One may question from a privacy viewpoint whether this is the right process. Why could I not simply query by, say, just TV licence number and surname, but having had to hand over my ID or passport number for the check? Should it even be the retailer’s responsibility to check whether their customer has paid the tax?

There are other places in the state’s systems where there’s some relatively advanced integration of data between the state and companies as well. Notably, the SA Revenue Service (SARS) system pulls data from any company you work for (or they submit that via some ETL process) and from any bank you’re banking with to check whether you paid the right amount (if you owe them, they send the payment order straight to your bank, but you still have to click ‘approve’ online). No doubt it will help reduce fraud, and by making it easier to fill in tax forms, it likely will increase the amount collected and will cause less errors that otherwise may be costly to fix. Clearly, the system amounts to reduced privacy, but it remains within the legal framework—someone trying to evade paying taxes is breaking the law, rather—and I support the notion of redistributive taxation and to achieve that will as little admin as possible.

These examples do raise broader questions, though: when is data integration justified? Always? If not always, then when is it not? How to ensure that it won’t happen when it should not? Who regulates data integration, if anyone? Are there any guidelines or a checklist for doing it responsibly so that it at least won’t cause unintentional harm? Which steps in the data integration, if any, are crucial from a responsibility and ethical point of view?

No good answers

pretty picture of a selection of data integration tasks. source: https://datawarehouseinfo.com/wp-content/uploads/2018/10/data-integration-1024x1022.png
pretty picture of a selection of data integration tasks. (source: dwh site)

I did search for academic literature, but found only one paper mentioning we should think of at least some of these sort of questions [1]. There are plenty of ethics & Big Data papers (e.g., [2,3]), but those papers focus on the algorithms let loose on the data and consequences thereof once the data has been integrated, rather than yes/no integration or any of the preceding integration processes themselves. There are, among others, data cleaning, data harmonisation and algorithms for that, schema-based integration (LAV, GAV, or GLAV), conceptual model-based integration, ontology-driven integration, possibly recurring ETL processes and so on, and something may go wrong at each step or may be the fine-grained crucial component of the ethical considerations. I devised one toy example in the context of ontology-based data access and integration where things would go wrong because of a bias [4] in that COVID-19 ontology that has data integration as its explicit purpose [5]. There are also informal [page offline dd 25-7-2021] descriptions of cases where things went wrong, such as the data integration issues with the City of Johannesburg that caused multiple riots in 2011, and no doubt there will be more.
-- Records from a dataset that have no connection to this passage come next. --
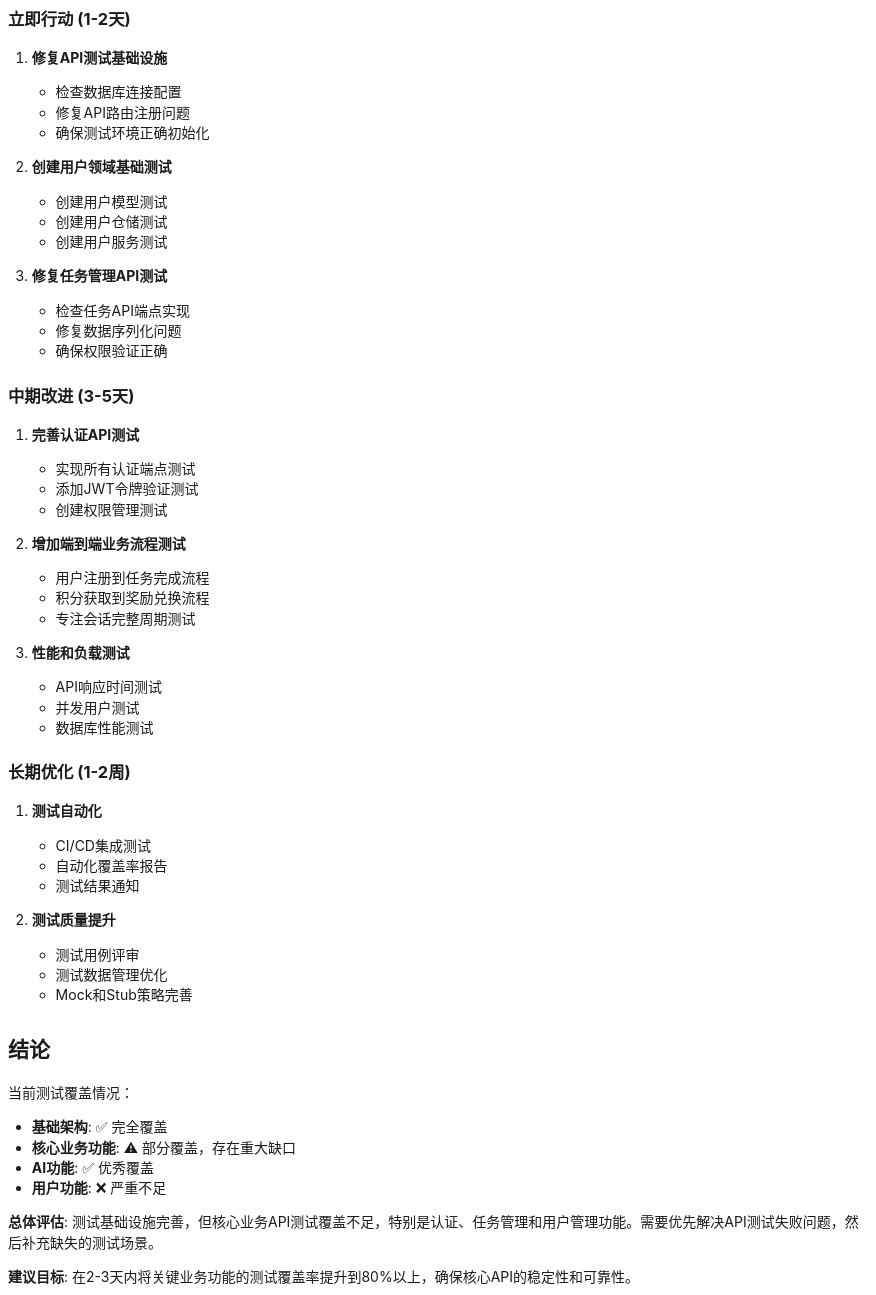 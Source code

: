 ### 立即行动 (1-2天)

1. **修复API测试基础设施**
   - 检查数据库连接配置
   - 修复API路由注册问题
   - 确保测试环境正确初始化

2. **创建用户领域基础测试**
   - 创建用户模型测试
   - 创建用户仓储测试
   - 创建用户服务测试

3. **修复任务管理API测试**
   - 检查任务API端点实现
   - 修复数据序列化问题
   - 确保权限验证正确

### 中期改进 (3-5天)

1. **完善认证API测试**
   - 实现所有认证端点测试
   - 添加JWT令牌验证测试
   - 创建权限管理测试

2. **增加端到端业务流程测试**
   - 用户注册到任务完成流程
   - 积分获取到奖励兑换流程
   - 专注会话完整周期测试

3. **性能和负载测试**
   - API响应时间测试
   - 并发用户测试
   - 数据库性能测试

### 长期优化 (1-2周)

1. **测试自动化**
   - CI/CD集成测试
   - 自动化覆盖率报告
   - 测试结果通知

2. **测试质量提升**
   - 测试用例评审
   - 测试数据管理优化
   - Mock和Stub策略完善

## 结论

当前测试覆盖情况：

- **基础架构**: ✅ 完全覆盖
- **核心业务功能**: ⚠️ 部分覆盖，存在重大缺口
- **AI功能**: ✅ 优秀覆盖
- **用户功能**: ❌ 严重不足

**总体评估**: 测试基础设施完善，但核心业务API测试覆盖不足，特别是认证、任务管理和用户管理功能。需要优先解决API测试失败问题，然后补充缺失的测试场景。

**建议目标**: 在2-3天内将关键业务功能的测试覆盖率提升到80%以上，确保核心API的稳定性和可靠性。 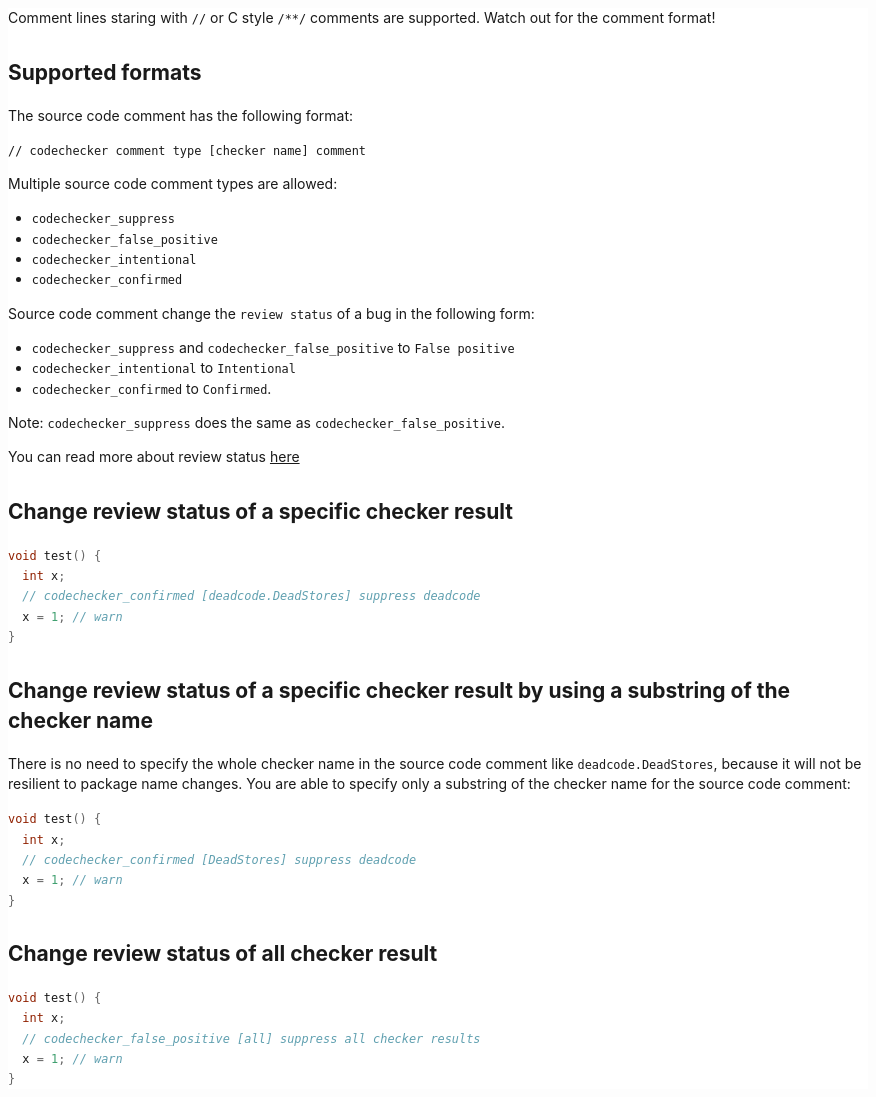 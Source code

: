 Comment lines staring with `//` or C style `/**/` comments are supported.
Watch out for the comment format!

## Supported formats <a name="supported-formats"></a>
The source code comment has the following format:
```sh
// codechecker comment type [checker name] comment
```

Multiple source code comment types are allowed:

 * `codechecker_suppress`
 * `codechecker_false_positive`
 * `codechecker_intentional`
 * `codechecker_confirmed`

Source code comment change the `review status` of a bug in the following form:

 * `codechecker_suppress` and `codechecker_false_positive` to `False positive`
 * `codechecker_intentional` to `Intentional`
 * `codechecker_confirmed` to `Confirmed`.

Note: `codechecker_suppress` does the same as `codechecker_false_positive`.

You can read more about review status [here](https://github.com/Ericsson/codechecker/blob/master/www/userguide/userguide.md#userguide-review-status)

## Change review status of a specific checker result
```cpp
void test() {
  int x;
  // codechecker_confirmed [deadcode.DeadStores] suppress deadcode
  x = 1; // warn
}
```

## Change review status of a specific checker result by using a substring of the checker name
There is no need to specify the whole checker name in the source code comment
like `deadcode.DeadStores`, because it will not be resilient to package name
changes. You are able to specify only a substring of the checker name for the
source code comment:
```cpp
void test() {
  int x;
  // codechecker_confirmed [DeadStores] suppress deadcode
  x = 1; // warn
}
```


## Change review status of all checker result
```cpp
void test() {
  int x;
  // codechecker_false_positive [all] suppress all checker results
  x = 1; // warn
}
```
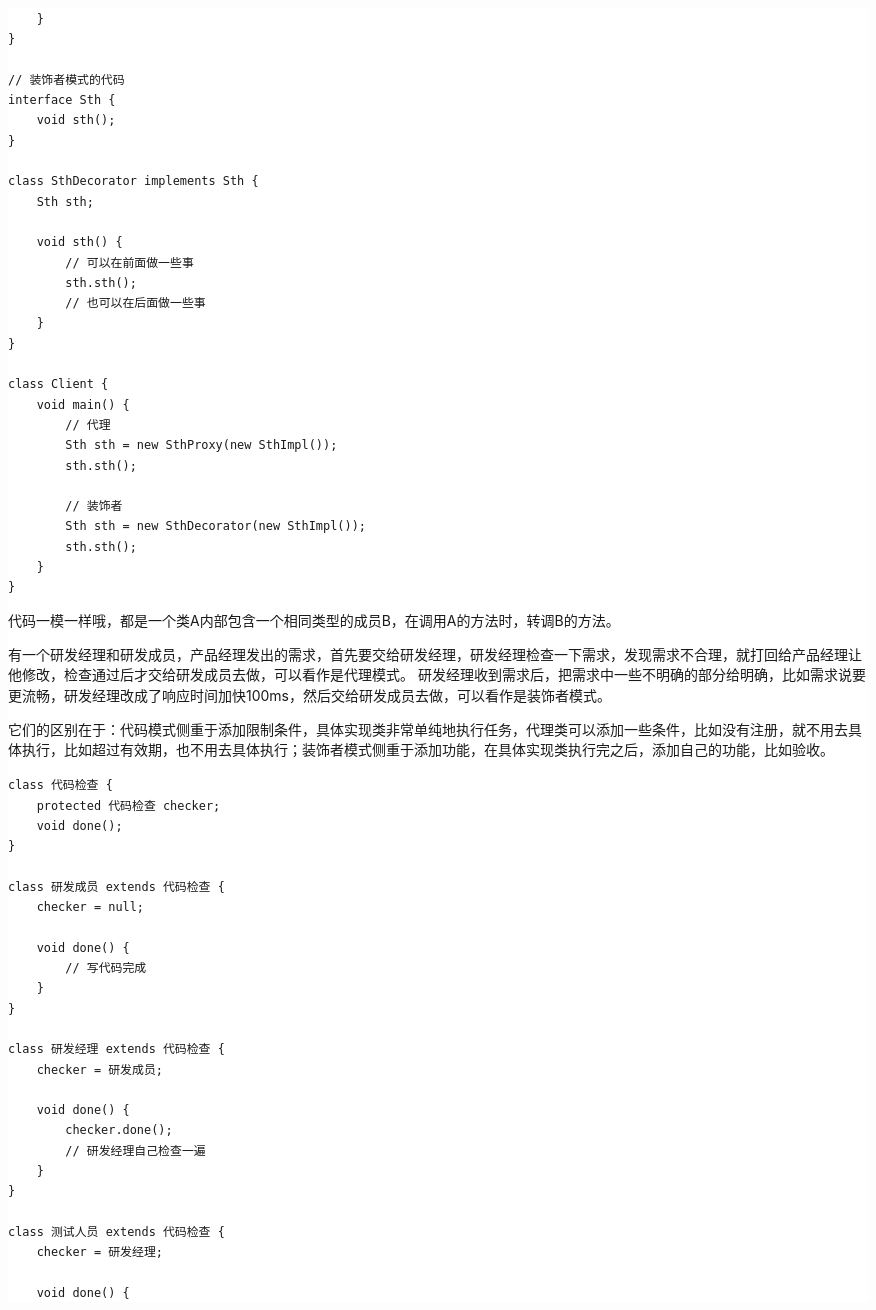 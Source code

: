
 ```
	}
}

// 装饰者模式的代码
interface Sth {
	void sth();
}

class SthDecorator implements Sth {
	Sth sth;

	void sth() {
		// 可以在前面做一些事
		sth.sth();
		// 也可以在后面做一些事
	}
}

class Client {
	void main() {
		// 代理
		Sth sth = new SthProxy(new SthImpl());
		sth.sth();

		// 装饰者
		Sth sth = new SthDecorator(new SthImpl());
		sth.sth();
	}
}
```
代码一模一样哦，都是一个类A内部包含一个相同类型的成员B，在调用A的方法时，转调B的方法。

有一个研发经理和研发成员，产品经理发出的需求，首先要交给研发经理，研发经理检查一下需求，发现需求不合理，就打回给产品经理让他修改，检查通过后才交给研发成员去做，可以看作是代理模式。
研发经理收到需求后，把需求中一些不明确的部分给明确，比如需求说要更流畅，研发经理改成了响应时间加快100ms，然后交给研发成员去做，可以看作是装饰者模式。

它们的区别在于：代码模式侧重于添加限制条件，具体实现类非常单纯地执行任务，代理类可以添加一些条件，比如没有注册，就不用去具体执行，比如超过有效期，也不用去具体执行；装饰者模式侧重于添加功能，在具体实现类执行完之后，添加自己的功能，比如验收。
```
class 代码检查 {
	protected 代码检查 checker;
	void done();
}

class 研发成员 extends 代码检查 {
	checker = null;

	void done() {
		// 写代码完成
	}
}

class 研发经理 extends 代码检查 {
	checker = 研发成员;

	void done() {
		checker.done();
		// 研发经理自己检查一遍
	}
}

class 测试人员 extends 代码检查 {
	checker = 研发经理;
	
	void done() {
```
Taking the ‘non-science’ route further to see if I could find something, I did find a few websites with some ‘best practices’ and ‘guidelines’ for data integration (e.g., here and here), with the brand new and most comprehensive set of data integration guidelines at end-user level by UN’s ESCAP that focuses on data integration for statistics offices on what to do and where errors may creep in [6]. But that’s all. No substantive hits with ‘ethics in data integration’ and similar searches in the academic literature. Maybe I’m searching in the wrong places. Wading through all ‘data ethics’ papers to find the needle in the haystack may have to be done some other time. If you know of scientific literature that I missed specifically regarding data integration, I’d be most grateful if you’d let me know.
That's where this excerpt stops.